Task data section start

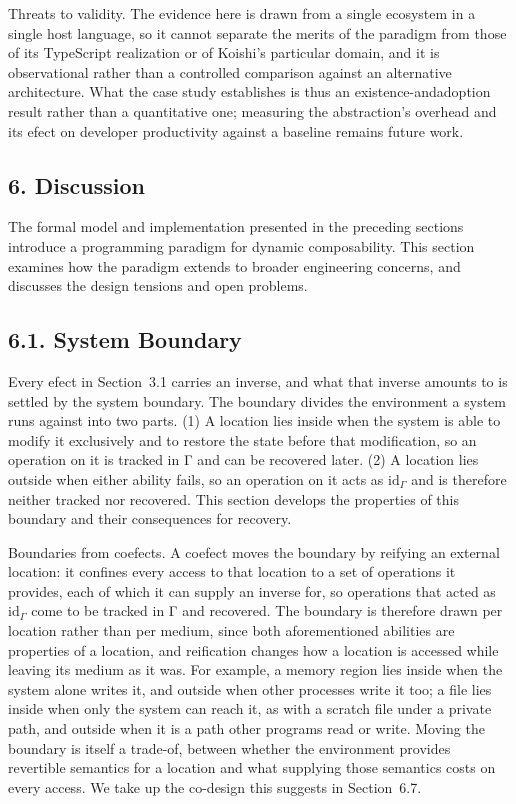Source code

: \documentclass[
  10
]{article}
\begin{document}
Threats to validity. The evidence here is drawn from a single ecosystem
in a single host language, so it cannot separate the merits of the
paradigm from those of its TypeScript realization or of Koishi's
particular domain, and it is observational rather than a controlled
comparison against an alternative architecture. What the case study
establishes is thus an existence-andadoption result rather than a
quantitative one; measuring the abstraction's overhead and its efect on
developer productivity against a baseline remains future work.

\subsection{6. Discussion}\label{discussion}

The formal model and implementation presented in the preceding sections
introduce a programming paradigm for dynamic composability. This section
examines how the paradigm extends to broader engineering concerns, and
discusses the design tensions and open problems.

\subsection{6.1. System Boundary}\label{system-boundary}

Every efect in Section~3.1 carries an inverse, and what that inverse
amounts to is settled by the system boundary. The boundary divides the
environment a system runs against into two parts. (1) A location lies
inside when the system is able to modify it exclusively and to restore
the state before that modification, so an operation on it is tracked in
Γ and can be recovered later. (2) A location lies outside when either
ability fails, so an operation on it acts as
\(\mathrm { i d } _ { \Gamma }\) and is therefore neither tracked nor
recovered. This section develops the properties of this boundary and
their consequences for recovery.

Boundaries from coefects. A coefect moves the boundary by reifying an
external location: it confines every access to that location to a set of
operations it provides, each of which it can supply an inverse for, so
operations that acted as \(\mathrm { i d } _ { \Gamma }\) come to be
tracked in Γ and recovered. The boundary is therefore drawn per location
rather than per medium, since both aforementioned abilities are
properties of a location, and reification changes how a location is
accessed while leaving its medium as it was. For example, a memory
region lies inside when the system alone writes it, and outside when
other processes write it too; a file lies inside when only the system
can reach it, as with a scratch file under a private path, and outside
when it is a path other programs read or write. Moving the boundary is
itself a trade-of, between whether the environment provides revertible
semantics for a location and what supplying those semantics costs on
every access. We take up the co-design this suggests in Section~6.7.
\end{document}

Task data section end

Exercise objective: Go through the material above and copy each line that has the word "against".

Result of the exercise:
comparison against an alternative architecture. What the case study
developer productivity against a baseline remains future work.
environment a system runs against into two parts. (1) A location lies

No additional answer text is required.